Now I agree there are always two sides to every story but to be honest I think his side, and any possible reasonable argument, was lost in his embarrassment at having hit another vehicle which was at least 30 metres from anything.
It was a bit like that famous picture scene of the car driving through the desert. Nothing around for miles in any direction except a solitary tree. Naturally the car crashes into the tree.
I hope you get my drift.
So, to fill you in properly, there I am sitting in the car waiting for Mrs P.
I'm driving a big ute which can be a little cumbersome in tight spaces so, as is my custom, I park away from all the other vehicles but in a clearly marked space.
I'd only been sitting there a short while when I saw the early model vehicle (read: "dunger") approaching in my rear vision mirror.
He's doing what we all do in such clear spaces, driving directly to where he wants to go across the empty part of the carpark ignoring the painted road lines which indicate the sensible way to go.

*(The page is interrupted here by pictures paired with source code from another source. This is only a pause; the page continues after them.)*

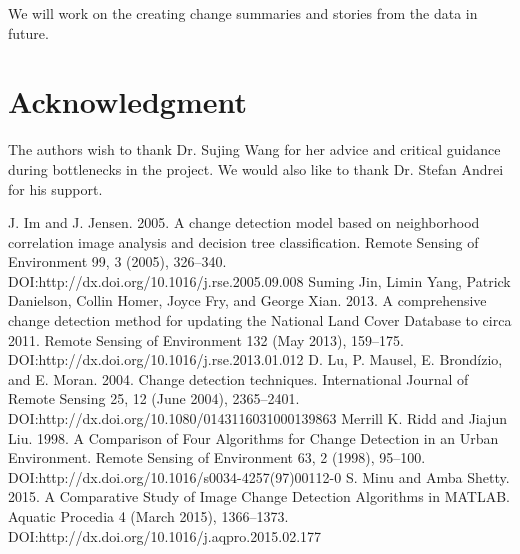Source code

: \documentclass[conference]{IEEEtran}
\begin{document}
We will work on the creating change summaries and stories from the data in future.

\section*{Acknowledgment}


The authors wish to thank Dr. Sujing Wang for her advice and critical guidance during bottlenecks in the project. We would also like to thank Dr. Stefan Andrei for his support.


\newpage
\begin{thebibliography}{12}

  
\bibitem {} J. Im and J. Jensen. 2005. A change detection model based on neighborhood correlation image analysis and decision tree classification. Remote Sensing of Environment 99, 3 (2005), 326–340. DOI:http://dx.doi.org/10.1016/j.rse.2005.09.008 
\bibitem {} Suming Jin, Limin Yang, Patrick Danielson, Collin Homer, Joyce Fry, and George Xian. 2013. A comprehensive change detection method for updating the National Land Cover Database to circa 2011. Remote Sensing of Environment 132 (May 2013), 159–175. DOI:http://dx.doi.org/10.1016/j.rse.2013.01.012 
\bibitem {} D. Lu, P. Mausel, E. Brondízio, and E. Moran. 2004. Change detection techniques. International Journal of Remote Sensing 25, 12 (June 2004), 2365–2401. DOI:http://dx.doi.org/10.1080/0143116031000139863 
\bibitem {} Merrill K. Ridd and Jiajun Liu. 1998. A Comparison of Four Algorithms for Change Detection in an Urban Environment. Remote Sensing of Environment 63, 2 (1998), 95–100. DOI:http://dx.doi.org/10.1016/s0034-4257(97)00112-0 
\bibitem {} S. Minu and Amba Shetty. 2015. A Comparative Study of Image Change Detection Algorithms in MATLAB. Aquatic Procedia 4 (March 2015), 1366–1373. DOI:http://dx.doi.org/10.1016/j.aqpro.2015.02.177 



\end{thebibliography}
\end{document}
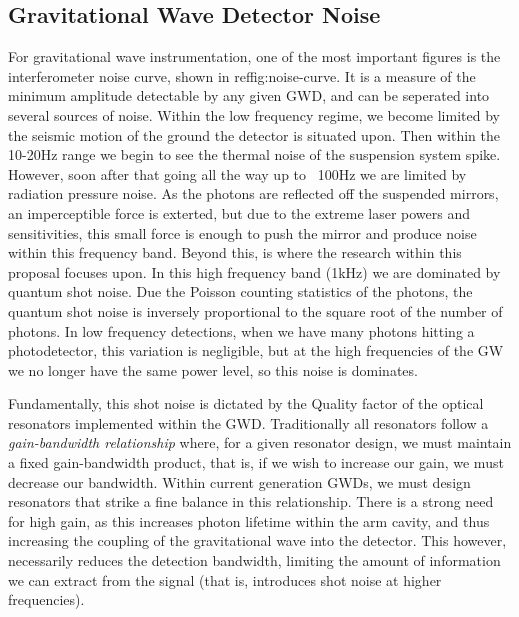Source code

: \documentclass[aps,
                pra,  
                a4paper, 
                amsmath, 
                amssymb, 
                preprint,
                amsfonts,
                nofootinbib,
                titlepage
            ]{revtex4-2}
\begin{document}
    \subsection{Gravitational Wave Detector Noise}
    \label{sec:gwd-noise}
    For gravitational wave instrumentation, one of the most important figures is the interferometer noise curve, shown in ref{fig:noise-curve}. It is a measure of the minimum amplitude detectable by any given GWD, and can be seperated into several sources of noise. Within the low frequency regime, we become limited by the seismic motion of the ground the detector is situated upon. Then within the 10-20Hz range we begin to see the thermal noise of the suspension system spike. However, soon after that going all the way up to ~100Hz we are limited by radiation pressure noise. As the photons are reflected off the suspended mirrors, an imperceptible force is exterted, but due to the extreme laser powers and sensitivities, this small force is enough to push the mirror and produce noise within this frequency band. Beyond this, is where the research within this proposal focuses upon. In this high frequency band (1kHz) we are dominated by quantum shot noise. Due the Poisson counting statistics of the photons, the quantum shot noise is inversely proportional to the square root of the number of photons. In low frequency detections, when we have many photons hitting a photodetector, this variation is negligible, but at the high frequencies of the GW we no longer have the same power level, so this noise is dominates. 
    \par
    Fundamentally, this shot noise is dictated by the Quality factor of the optical resonators implemented within the GWD. Traditionally all resonators follow a \textit{gain-bandwidth relationship} where, for a given resonator design, we must maintain a fixed gain-bandwidth product, that is, if we wish to increase our gain, we must decrease our bandwidth. Within current generation GWDs, we must design resonators that strike a fine balance in this relationship. There is a strong need for high gain, as this increases photon lifetime within the arm cavity, and thus increasing the coupling of the gravitational wave into the detector. This however, necessarily reduces the detection bandwidth, limiting the amount of information we can extract from the signal (that is, introduces shot noise at higher frequencies).  
\end{document}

It has to be said he's not driving slow either and as he nears me I grit my teeth waiting for the full-on impact.
Luckily he turns away at the last minute and avoids a big job for the panelbeaters by inches.

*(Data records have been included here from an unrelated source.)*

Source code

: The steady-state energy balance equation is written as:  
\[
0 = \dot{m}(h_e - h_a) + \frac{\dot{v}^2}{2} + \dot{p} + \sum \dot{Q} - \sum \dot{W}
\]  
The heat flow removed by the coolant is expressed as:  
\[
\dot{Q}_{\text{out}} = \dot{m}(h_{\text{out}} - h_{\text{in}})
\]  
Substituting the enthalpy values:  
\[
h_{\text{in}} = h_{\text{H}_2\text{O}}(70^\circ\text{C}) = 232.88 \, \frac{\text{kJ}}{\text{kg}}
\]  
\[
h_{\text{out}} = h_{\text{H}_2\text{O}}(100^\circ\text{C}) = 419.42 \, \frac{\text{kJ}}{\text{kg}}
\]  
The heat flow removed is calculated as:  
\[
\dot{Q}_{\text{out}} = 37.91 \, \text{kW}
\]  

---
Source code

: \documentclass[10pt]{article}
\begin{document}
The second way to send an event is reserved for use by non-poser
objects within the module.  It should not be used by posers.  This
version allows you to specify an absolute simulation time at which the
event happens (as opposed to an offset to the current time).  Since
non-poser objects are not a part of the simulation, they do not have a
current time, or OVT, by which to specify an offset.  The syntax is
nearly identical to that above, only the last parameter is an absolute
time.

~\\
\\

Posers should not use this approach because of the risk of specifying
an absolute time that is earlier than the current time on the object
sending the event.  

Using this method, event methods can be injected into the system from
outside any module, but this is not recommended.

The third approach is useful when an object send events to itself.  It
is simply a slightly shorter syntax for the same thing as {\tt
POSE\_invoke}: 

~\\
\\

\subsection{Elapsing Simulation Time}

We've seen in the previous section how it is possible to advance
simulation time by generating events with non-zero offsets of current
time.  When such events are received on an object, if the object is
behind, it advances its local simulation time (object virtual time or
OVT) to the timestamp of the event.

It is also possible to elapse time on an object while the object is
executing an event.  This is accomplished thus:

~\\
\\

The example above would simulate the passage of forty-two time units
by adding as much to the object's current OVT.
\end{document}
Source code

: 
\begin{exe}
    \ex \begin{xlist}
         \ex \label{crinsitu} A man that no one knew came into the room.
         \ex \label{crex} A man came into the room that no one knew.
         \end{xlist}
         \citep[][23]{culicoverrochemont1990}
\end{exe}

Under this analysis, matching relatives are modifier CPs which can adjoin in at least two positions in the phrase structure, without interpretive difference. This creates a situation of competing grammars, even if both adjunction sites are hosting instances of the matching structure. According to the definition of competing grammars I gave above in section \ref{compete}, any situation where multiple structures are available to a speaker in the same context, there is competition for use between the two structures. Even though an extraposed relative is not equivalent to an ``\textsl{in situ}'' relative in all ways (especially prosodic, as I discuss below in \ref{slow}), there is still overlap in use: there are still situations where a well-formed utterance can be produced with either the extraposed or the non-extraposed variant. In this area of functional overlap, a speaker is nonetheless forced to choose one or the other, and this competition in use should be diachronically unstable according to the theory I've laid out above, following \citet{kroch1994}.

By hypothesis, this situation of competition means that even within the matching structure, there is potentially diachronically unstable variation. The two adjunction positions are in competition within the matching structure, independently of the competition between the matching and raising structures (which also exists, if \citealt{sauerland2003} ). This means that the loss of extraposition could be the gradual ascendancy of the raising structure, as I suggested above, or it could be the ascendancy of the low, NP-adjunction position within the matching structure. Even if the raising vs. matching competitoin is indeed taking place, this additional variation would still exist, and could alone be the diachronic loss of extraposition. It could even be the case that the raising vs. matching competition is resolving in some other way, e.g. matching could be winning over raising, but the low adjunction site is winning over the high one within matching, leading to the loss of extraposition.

Instead he succeeds in demolishing my wing mirror and screeches to a halt maybe five or six car lengths away.
Now, this is where things get interesting.
I'm a pretty affable bloke at the best of times so I was more philosophical than angry when I got out of my car.
Obviously, the damage was a pain but I was more thinking it could have been a lot worse and maybe I'd better go see if the other driver, who by this stage was getting out of his vehicle, was OK.
Quite frankly I wish I hadn't bothered.
I'd barely got the words "You OK?" out of my mouth than he was away.
Arms flailing about, shall we say "colourful" phrases peppering his tirade and questioning my parentage and the proverbial vein pumping in his forehead as his anger increased and he headed my way.
And somewhere among the four-letter words spewing forth was the accusation the crash was my fault because I shouldn't have parked there.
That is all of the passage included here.